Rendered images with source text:
[Start of section]

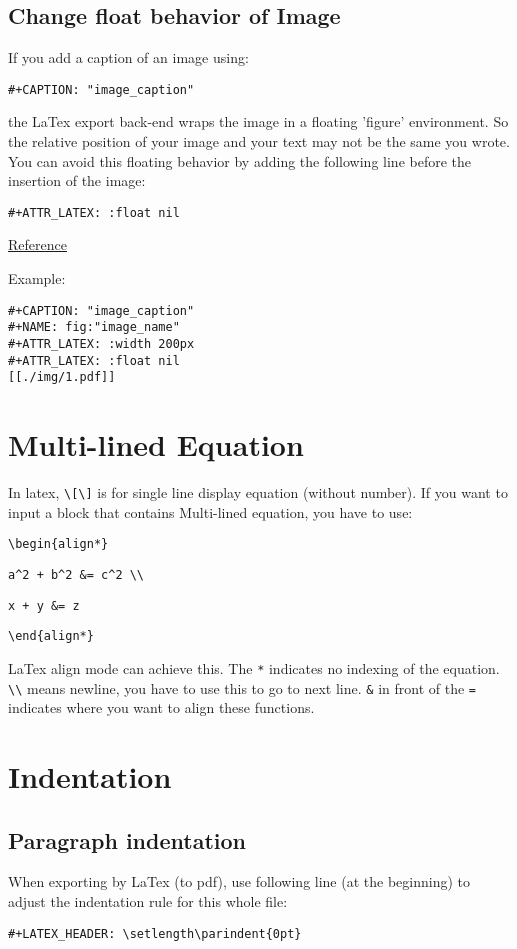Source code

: \documentclass[12pt]{book}
\begin{document}
\section{Change float behavior of Image}
\label{sec:org1e0ee38}
If you add a caption of an image using:
\begin{verbatim}
#+CAPTION: "image_caption"
\end{verbatim}
the LaTex export back-end wraps the image in a floating 'figure' environment. So the relative position of your image and your text may not be the same you wrote. You can avoid this floating behavior by adding the following line before the insertion of the image:
\begin{verbatim}
#+ATTR_LATEX: :float nil
\end{verbatim}

\href{https://orgmode.org/manual/Images-in-LaTeX-export.html}{Reference}

Example:
\begin{verbatim}
#+CAPTION: "image_caption"
#+NAME: fig:"image_name"
#+ATTR_LATEX: :width 200px
#+ATTR_LATEX: :float nil
[[./img/1.pdf]]
\end{verbatim}

\chapter{Multi-lined Equation}
\label{sec:org06bf409}
In latex, \texttt{\textbackslash{}[\textbackslash{}]} is for single line display equation (without number). If you want to input a block that contains Multi-lined equation, you have to use:

\texttt{\textbackslash{}begin\{align*\}}

\texttt{a\textasciicircum{}2 + b\textasciicircum{}2 \&= c\textasciicircum{}2 \textbackslash{}\textbackslash{}}

\texttt{x + y \&= z}

\texttt{\textbackslash{}end\{align*\}}

LaTex align mode can achieve this. The \texttt{*} indicates no indexing of the equation. \texttt{\textbackslash{}\textbackslash{}} means newline, you have to use this to go to next line. \texttt{\&} in front of the \texttt{=} indicates where you want to align these functions.

\chapter{Indentation}
\label{sec:orgdd4a37b}
\section{Paragraph indentation}
\label{sec:org662aad3}
When exporting by LaTex (to pdf), use following line (at the beginning) to adjust the indentation rule for this whole file:
\begin{verbatim}
#+LATEX_HEADER: \setlength\parindent{0pt}
\end{verbatim}
\end{document}
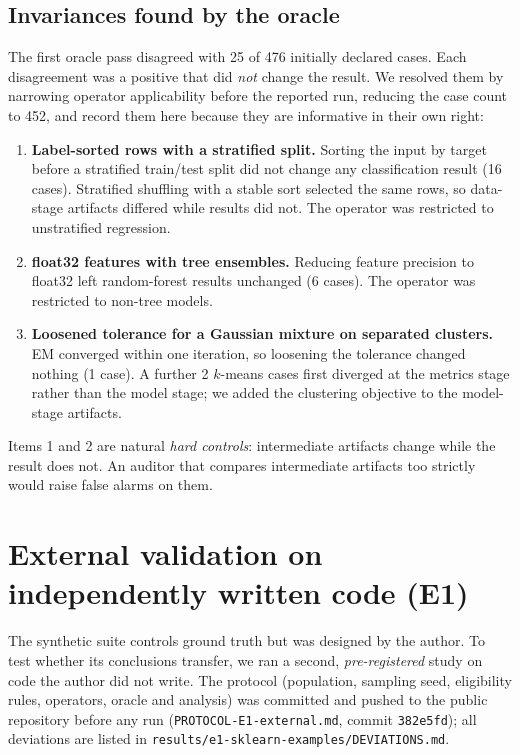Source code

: \documentclass[11pt]{article}
\begin{document}
\subsection{Invariances found by the oracle}
\label{sec:invariances}

The first oracle pass disagreed with 25 of 476 initially declared cases. Each disagreement was a positive that did \emph{not} change the result. We resolved them by narrowing operator applicability before the reported run, reducing the case count to 452, and record them here because they are informative in their own right:
\begin{enumerate}
  \item \textbf{Label-sorted rows with a stratified split.} Sorting the input by target before a stratified train/test split did not change any classification result (16 cases). Stratified shuffling with a stable sort selected the same rows, so data-stage artifacts differed while results did not. The operator was restricted to unstratified regression.
  \item \textbf{float32 features with tree ensembles.} Reducing feature precision to float32 left random-forest results unchanged (6 cases). The operator was restricted to non-tree models.
  \item \textbf{Loosened tolerance for a Gaussian mixture on separated clusters.} EM converged within one iteration, so loosening the tolerance changed nothing (1 case). A further 2 $k$-means cases first diverged at the metrics stage rather than the model stage; we added the clustering objective to the model-stage artifacts.
\end{enumerate}
Items 1 and 2 are natural \emph{hard controls}: intermediate artifacts change while the result does not. An auditor that compares intermediate artifacts too strictly would raise false alarms on them.

\section{External validation on independently written code (E1)}
\label{sec:e1}

The synthetic suite controls ground truth but was designed by the author. To test whether its conclusions transfer, we ran a second, \emph{pre-registered} study on code the author did not write. The protocol (population, sampling seed, eligibility rules, operators, oracle and analysis) was committed and pushed to the public repository before any run (\texttt{PROTOCOL-E1-external.md}, commit \texttt{382e5fd}); all deviations are listed in \texttt{results/e1-sklearn-examples/DEVIATIONS.md}.
\end{document}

[End of section]

◆ **Work order**
If an entry holds a picture, leave the picture out and repeat the rest exactly.

◆ **Written response**
Source code

: \documentclass[12pt]{book}
\begin{document}
\section{Change float behavior of Image}
\label{sec:org1e0ee38}
If you add a caption of an image using:
\begin{verbatim}
#+CAPTION: "image_caption"
\end{verbatim}
the LaTex export back-end wraps the image in a floating 'figure' environment. So the relative position of your image and your text may not be the same you wrote. You can avoid this floating behavior by adding the following line before the insertion of the image:
\begin{verbatim}
#+ATTR_LATEX: :float nil
\end{verbatim}

\href{https://orgmode.org/manual/Images-in-LaTeX-export.html}{Reference}

Example:
\begin{verbatim}
#+CAPTION: "image_caption"
#+NAME: fig:"image_name"
#+ATTR_LATEX: :width 200px
#+ATTR_LATEX: :float nil
[[./img/1.pdf]]
\end{verbatim}

\chapter{Multi-lined Equation}
\label{sec:org06bf409}
In latex, \texttt{\textbackslash{}[\textbackslash{}]} is for single line display equation (without number). If you want to input a block that contains Multi-lined equation, you have to use:

\texttt{\textbackslash{}begin\{align*\}}

\texttt{a\textasciicircum{}2 + b\textasciicircum{}2 \&= c\textasciicircum{}2 \textbackslash{}\textbackslash{}}

\texttt{x + y \&= z}

\texttt{\textbackslash{}end\{align*\}}

LaTex align mode can achieve this. The \texttt{*} indicates no indexing of the equation. \texttt{\textbackslash{}\textbackslash{}} means newline, you have to use this to go to next line. \texttt{\&} in front of the \texttt{=} indicates where you want to align these functions.

\chapter{Indentation}
\label{sec:orgdd4a37b}
\section{Paragraph indentation}
\label{sec:org662aad3}
When exporting by LaTex (to pdf), use following line (at the beginning) to adjust the indentation rule for this whole file:
\begin{verbatim}
#+LATEX_HEADER: \setlength\parindent{0pt}
\end{verbatim}
\end{document}
Source code

: \documentclass[11pt]{article}
\begin{document}
\subsection{Invariances found by the oracle}
\label{sec:invariances}

The first oracle pass disagreed with 25 of 476 initially declared cases. Each disagreement was a positive that did \emph{not} change the result. We resolved them by narrowing operator applicability before the reported run, reducing the case count to 452, and record them here because they are informative in their own right:
\begin{enumerate}
  \item \textbf{Label-sorted rows with a stratified split.} Sorting the input by target before a stratified train/test split did not change any classification result (16 cases). Stratified shuffling with a stable sort selected the same rows, so data-stage artifacts differed while results did not. The operator was restricted to unstratified regression.
  \item \textbf{float32 features with tree ensembles.} Reducing feature precision to float32 left random-forest results unchanged (6 cases). The operator was restricted to non-tree models.
  \item \textbf{Loosened tolerance for a Gaussian mixture on separated clusters.} EM converged within one iteration, so loosening the tolerance changed nothing (1 case). A further 2 $k$-means cases first diverged at the metrics stage rather than the model stage; we added the clustering objective to the model-stage artifacts.
\end{enumerate}
Items 1 and 2 are natural \emph{hard controls}: intermediate artifacts change while the result does not. An auditor that compares intermediate artifacts too strictly would raise false alarms on them.

\section{External validation on independently written code (E1)}
\label{sec:e1}

The synthetic suite controls ground truth but was designed by the author. To test whether its conclusions transfer, we ran a second, \emph{pre-registered} study on code the author did not write. The protocol (population, sampling seed, eligibility rules, operators, oracle and analysis) was committed and pushed to the public repository before any run (\texttt{PROTOCOL-E1-external.md}, commit \texttt{382e5fd}); all deviations are listed in \texttt{results/e1-sklearn-examples/DEVIATIONS.md}.
\end{document}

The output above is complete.